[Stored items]
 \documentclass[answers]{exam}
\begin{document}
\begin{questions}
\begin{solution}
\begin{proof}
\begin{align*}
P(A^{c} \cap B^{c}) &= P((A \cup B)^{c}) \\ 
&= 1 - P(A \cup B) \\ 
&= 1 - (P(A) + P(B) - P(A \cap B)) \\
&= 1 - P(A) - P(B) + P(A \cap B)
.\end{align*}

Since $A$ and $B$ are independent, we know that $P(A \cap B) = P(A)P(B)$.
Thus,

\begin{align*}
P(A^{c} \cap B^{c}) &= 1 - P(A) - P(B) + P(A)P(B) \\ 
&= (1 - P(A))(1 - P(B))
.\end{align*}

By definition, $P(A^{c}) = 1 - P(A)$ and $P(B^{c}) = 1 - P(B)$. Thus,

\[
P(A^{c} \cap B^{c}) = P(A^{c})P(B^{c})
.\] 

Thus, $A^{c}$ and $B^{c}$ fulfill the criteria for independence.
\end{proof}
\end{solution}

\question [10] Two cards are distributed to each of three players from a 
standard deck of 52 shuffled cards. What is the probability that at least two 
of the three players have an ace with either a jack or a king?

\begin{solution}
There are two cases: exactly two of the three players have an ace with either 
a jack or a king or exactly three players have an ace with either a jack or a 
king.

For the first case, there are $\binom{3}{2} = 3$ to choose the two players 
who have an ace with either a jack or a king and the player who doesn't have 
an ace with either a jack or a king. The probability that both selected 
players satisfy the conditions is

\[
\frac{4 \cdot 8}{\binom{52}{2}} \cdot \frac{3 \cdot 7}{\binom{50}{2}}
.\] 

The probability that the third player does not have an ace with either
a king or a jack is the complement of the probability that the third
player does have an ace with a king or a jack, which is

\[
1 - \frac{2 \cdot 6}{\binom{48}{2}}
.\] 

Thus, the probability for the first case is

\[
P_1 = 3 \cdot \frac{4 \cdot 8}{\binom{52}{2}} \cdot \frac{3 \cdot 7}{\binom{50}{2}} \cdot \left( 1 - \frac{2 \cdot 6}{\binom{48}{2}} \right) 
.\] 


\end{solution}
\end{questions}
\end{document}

---

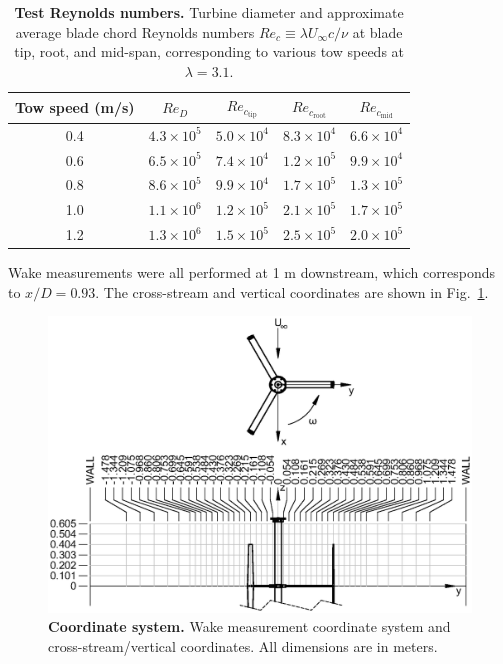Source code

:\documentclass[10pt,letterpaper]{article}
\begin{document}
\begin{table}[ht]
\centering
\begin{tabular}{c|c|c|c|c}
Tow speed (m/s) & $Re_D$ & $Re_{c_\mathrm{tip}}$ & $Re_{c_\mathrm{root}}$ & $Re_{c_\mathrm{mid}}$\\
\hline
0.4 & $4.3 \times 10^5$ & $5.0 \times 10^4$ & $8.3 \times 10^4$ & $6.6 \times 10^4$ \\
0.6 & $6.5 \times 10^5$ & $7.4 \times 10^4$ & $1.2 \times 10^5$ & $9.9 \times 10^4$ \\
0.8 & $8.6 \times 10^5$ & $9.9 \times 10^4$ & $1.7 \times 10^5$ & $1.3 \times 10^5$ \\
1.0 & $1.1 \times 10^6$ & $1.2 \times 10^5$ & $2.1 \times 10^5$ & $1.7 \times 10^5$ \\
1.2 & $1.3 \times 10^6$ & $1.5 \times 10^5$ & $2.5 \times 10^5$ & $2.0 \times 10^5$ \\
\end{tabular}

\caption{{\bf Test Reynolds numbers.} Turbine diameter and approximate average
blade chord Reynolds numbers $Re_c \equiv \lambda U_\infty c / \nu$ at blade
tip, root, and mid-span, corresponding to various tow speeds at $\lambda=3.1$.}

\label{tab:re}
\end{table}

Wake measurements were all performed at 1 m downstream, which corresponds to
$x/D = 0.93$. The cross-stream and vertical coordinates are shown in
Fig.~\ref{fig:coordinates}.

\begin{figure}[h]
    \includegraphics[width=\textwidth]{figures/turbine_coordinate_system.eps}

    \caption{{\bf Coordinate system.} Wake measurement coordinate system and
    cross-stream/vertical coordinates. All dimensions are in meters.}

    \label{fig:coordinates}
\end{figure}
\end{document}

--

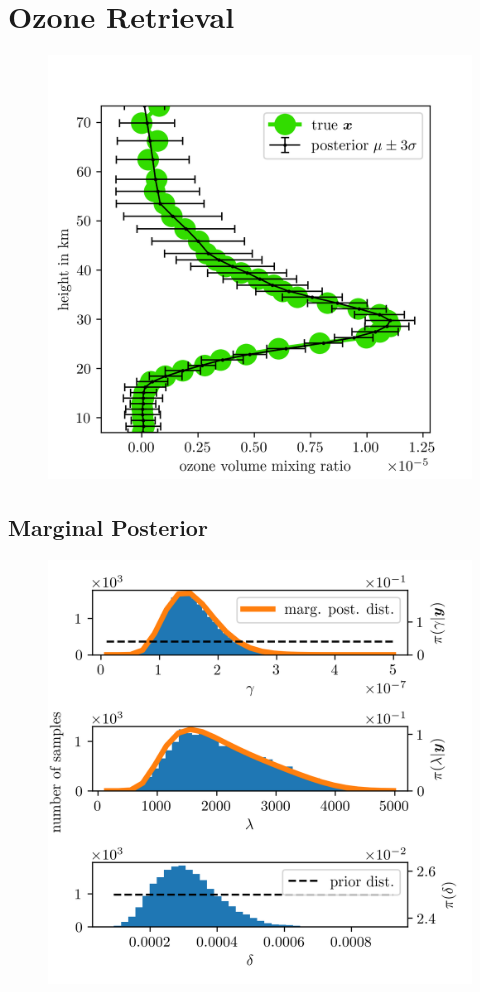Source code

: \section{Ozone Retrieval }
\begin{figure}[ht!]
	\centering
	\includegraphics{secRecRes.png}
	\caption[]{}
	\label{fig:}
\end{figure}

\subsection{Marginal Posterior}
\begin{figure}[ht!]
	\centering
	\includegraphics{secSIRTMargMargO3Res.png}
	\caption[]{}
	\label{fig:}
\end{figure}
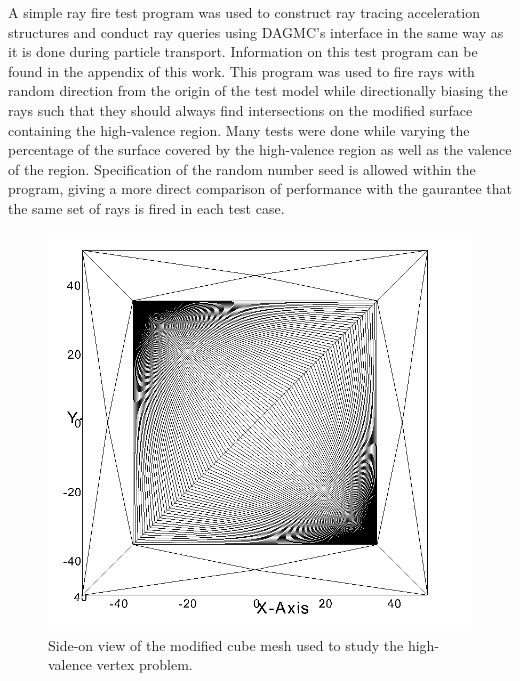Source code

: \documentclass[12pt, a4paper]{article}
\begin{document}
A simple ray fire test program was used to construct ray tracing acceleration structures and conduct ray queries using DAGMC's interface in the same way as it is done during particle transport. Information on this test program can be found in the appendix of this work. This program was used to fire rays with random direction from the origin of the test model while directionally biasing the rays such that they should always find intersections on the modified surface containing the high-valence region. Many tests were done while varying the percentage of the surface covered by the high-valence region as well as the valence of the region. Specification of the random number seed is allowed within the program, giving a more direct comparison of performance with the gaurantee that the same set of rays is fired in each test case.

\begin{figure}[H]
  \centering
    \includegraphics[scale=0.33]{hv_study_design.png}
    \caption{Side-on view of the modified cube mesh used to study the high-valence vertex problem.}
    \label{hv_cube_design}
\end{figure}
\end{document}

### Task objective
Scanning the data above, copy out every line where "includegraphics" is found.

### Finished exercise
    \includegraphics[width=\textwidth]{figures/turbine_coordinate_system.eps}
	\includegraphics{secRecRes.png}
	\includegraphics{secSIRTMargMargO3Res.png}
    \includegraphics[scale=0.33]{hv_study_design.png}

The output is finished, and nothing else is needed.